Green Plan for Mexico Square Taking Root
MEXICO CITY — To Mexico’s conquerors, dictators and revolutionaries, the capital’s majestic central plaza, the Zocalo, was the symbol of the country’s political and social life, humming with parades, hawkers and Sunday strollers.
To Mexico’s newly minted democrats, it is something else: an eyesore.
Now, the capital’s first elected government, led by its mayor, opposition hero Cuauhtemoc Cardenas, is proposing to transform the 96,000-square-yard site, which is as symbolic of this city as Red Square is of Moscow.
The plan would bring flowers, trees and perhaps fountains to the vast, concrete plaza flanked by the Spanish-colonial National Palace and cathedral.
But this is no mere landscaping job. In a country where symbols speak louder than words, the left-wing city government elected last year is grabbing control of an icon.
The Zocalo was “the living room of federal power,” said Jorge Legorreta, Cardenas’ delegate in the city center. “The president was always the man who ruled in this house,” even appointing the Mexico City mayor, he noted.
“But since 1997, he can’t be the exclusive boss of the living room. Now we have an elected government. This gentleman [Cardenas] has to decide how he wants the living room too.”
The long-ruling Institutional Revolutionary Party, or PRI, is irked by the plan, which it criticizes as a waste of money.
“Trees in the Zocalo? It’s like putting trees in San Marco Square in Venice, or in the Kremlin square, or in the Plaza de Espana in Madrid, or in St. Peter’s Square in Rome,” Manuel Aguilera, the PRI leader in the capital, fumed in a recent statement. “We don’t understand this idea about what constitutes a great public plaza.”
Still, the city government is moving forward. Backed by a public plebiscite and opinion polls that have found strong support for the “greening” of the Zocalo, it plans to announce a competition this month to find an architect.
The Zocalo has been the political center of Mexico since Aztec times. From the Spanish conquistadors onward, governments have put their own stamp on the square, some planting gardens, others erecting statues.

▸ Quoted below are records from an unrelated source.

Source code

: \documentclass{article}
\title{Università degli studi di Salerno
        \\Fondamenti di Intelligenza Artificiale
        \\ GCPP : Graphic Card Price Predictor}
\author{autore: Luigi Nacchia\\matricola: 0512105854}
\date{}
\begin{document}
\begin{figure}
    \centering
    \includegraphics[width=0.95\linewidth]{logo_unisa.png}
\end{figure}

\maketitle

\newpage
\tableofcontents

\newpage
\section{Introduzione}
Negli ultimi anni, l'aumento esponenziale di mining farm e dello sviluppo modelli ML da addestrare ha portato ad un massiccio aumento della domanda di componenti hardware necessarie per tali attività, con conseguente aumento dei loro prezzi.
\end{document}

These days, the Zocalo continues to serve as a litmus test of power as groups ranging from the PRI to the left-wing Zapatista rebels show their strength by filling it for demonstrations. The Zocalo is also the site of the country’s most important celebration: Each year, 200,000 merrymakers jam the square on Sept. 15, the eve of Mexico’s independence from Spain.

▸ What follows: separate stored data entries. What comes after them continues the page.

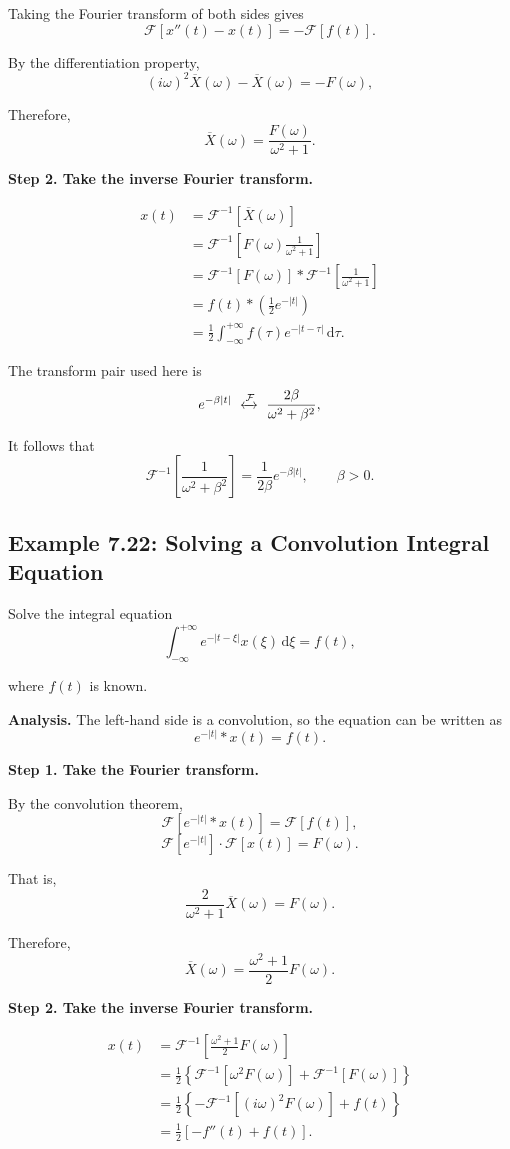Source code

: \documentclass[11pt,a4paper]{article}
\theoremstyle{definition}
\theoremstyle{plain}
\begin{document}
Taking the Fourier transform of both sides gives
\[
\mathcal F[x''(t)-x(t)]=-\mathcal F[f(t)].
\]

By the differentiation property,
\[
(i\omega)^2\overline X(\omega)-\overline X(\omega)
=-F(\omega),
\]

Therefore,
\[
\overline X(\omega)=\frac{F(\omega)}{\omega^2+1}.
\]

\textbf{Step 2. Take the inverse Fourier transform.}\par\nopagebreak[4]
\[
\begin{aligned}
x(t)
&=\mathcal F^{-1}[\overline X(\omega)]\\
&=\mathcal F^{-1}\!\left[
F(\omega)\frac1{\omega^2+1}
\right]\\
&=\mathcal F^{-1}[F(\omega)]
*\mathcal F^{-1}\!\left[\frac1{\omega^2+1}\right]\\
&=f(t)*\left(\frac12e^{-|t|}\right)\\
&=\frac12\int_{-\infty}^{+\infty}
f(\tau)e^{-|t-\tau|}\,\mathrm d\tau.
\end{aligned}
\]

The transform pair used here is
\[
e^{-\beta|t|}
\ \xleftrightarrow{\mathcal F}\
\frac{2\beta}{\omega^2+\beta^2},
\]

It follows that
\[
\mathcal F^{-1}\!\left[\frac1{\omega^2+\beta^2}\right]
=\frac1{2\beta}e^{-\beta|t|},
\qquad \beta>0.
\]

\subsection{Example 7.22: Solving a Convolution Integral Equation}

Solve the integral equation
\[
\int_{-\infty}^{+\infty}
e^{-|t-\xi|}x(\xi)\,\mathrm d\xi
=f(t),
\]

where \(f(t)\) is known.

\textbf{Analysis.} The left-hand side is a convolution, so the equation
can be written as
\[
e^{-|t|}*x(t)=f(t).
\]

\textbf{Step 1. Take the Fourier transform.}\par\nopagebreak[4]
By the convolution theorem,
\[
\mathcal F[e^{-|t|}*x(t)]
=\mathcal F[f(t)],
\]
\[
\mathcal F[e^{-|t|}]\cdot\mathcal F[x(t)]
=F(\omega).
\]

That is,
\[
\frac2{\omega^2+1}\overline X(\omega)=F(\omega).
\]

Therefore,
\[
\overline X(\omega)
=\frac{\omega^2+1}{2}F(\omega).
\]

\textbf{Step 2. Take the inverse Fourier transform.}\par\nopagebreak[4]
\[
\begin{aligned}
x(t)
&=\mathcal F^{-1}\!\left[
\frac{\omega^2+1}{2}F(\omega)
\right]\\
&=\frac12\left\{
\mathcal F^{-1}[\omega^2F(\omega)]
+\mathcal F^{-1}[F(\omega)]
\right\}\\
&=\frac12\left\{
-\mathcal F^{-1}[(i\omega)^2F(\omega)]
+f(t)
\right\}\\
&=\frac12[-f''(t)+f(t)].
\end{aligned}
\]
\end{document}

But political demonstrators aren’t the only ones using the Zocalo. Tourists, Indian dancers in feathered headdresses and vendors hawking everything from Che Guevara T-shirts to fried pork rind mill around.

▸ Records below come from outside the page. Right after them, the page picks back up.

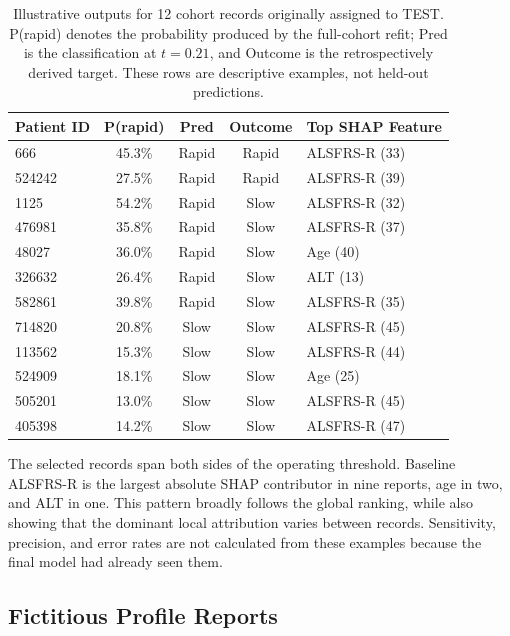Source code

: \begin{table}[ht!]
\centering
\caption[Reports for 12 cohort records]{Illustrative outputs for 12 cohort records originally assigned to TEST. P(rapid) denotes the probability produced by the full-cohort refit; Pred is the classification at $t=0.21$, and Outcome is the retrospectively derived target. These rows are descriptive examples, not held-out predictions.}
\label{tab:real_patient_reports}
\small
\begin{tabular}{lcccl}
\toprule
Patient ID & P(rapid) & Pred & Outcome & Top SHAP Feature \\
\midrule
666     & 45.3\% & Rapid & Rapid & ALSFRS-R (33) \\
524242  & 27.5\% & Rapid & Rapid & ALSFRS-R (39) \\
1125    & 54.2\% & Rapid & Slow  & ALSFRS-R (32) \\
476981  & 35.8\% & Rapid & Slow  & ALSFRS-R (37) \\
48027   & 36.0\% & Rapid & Slow  & Age (40) \\
326632  & 26.4\% & Rapid & Slow  & ALT (13) \\
582861  & 39.8\% & Rapid & Slow  & ALSFRS-R (35) \\
714820  & 20.8\% & Slow  & Slow  & ALSFRS-R (45) \\
113562  & 15.3\% & Slow  & Slow  & ALSFRS-R (44) \\
524909  & 18.1\% & Slow  & Slow  & Age (25) \\
505201  & 13.0\% & Slow  & Slow  & ALSFRS-R (45) \\
405398  & 14.2\% & Slow  & Slow  & ALSFRS-R (47) \\
\bottomrule
\end{tabular}
\end{table}

The selected records span both sides of the operating threshold. Baseline \gls{ALSFRS-R} is the largest absolute \gls{SHAP} contributor in nine reports, age in two, and ALT in one. This pattern broadly follows the global ranking, while also showing that the dominant local attribution varies between records. Sensitivity, precision, and error rates are not calculated from these examples because the final model had already seen them.

\subsection{Fictitious Profile Reports}
\label{subsec:results_synthetic_reports}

Alejandro Encinas, the city’s environment secretary, said the government wants to transform the Zocalo from a giant “cement tortilla” to a square reflecting the beauty of nature in a city ravaged by pollution and overdevelopment.
The proposal also reflects political change, he said. The Zocalo was paved in the early 1960s, when Mexico’s one-party authoritarian system was at its peak, he said.
“It was built so peasants could pass by the feet of the presidential balcony” in pro-government demonstrations, he said. “This is linked to authoritarian regimes. What are the great plazas of the world like the Zocalo? Red Square in Moscow and [Beijing’s] Tiananmen Square.”
“These were cult spaces for men in power,” Encinas said. “We want to restore the public spaces for citizens.”
But even a government made up of politicians who long fought for democracy while in the opposition isn’t above suspicion. Some critics have asked whether the landscaping is really aimed at discouraging demonstrations.
In response, the government has said it will seek a design that allows space for protesters--possibly including portable plants.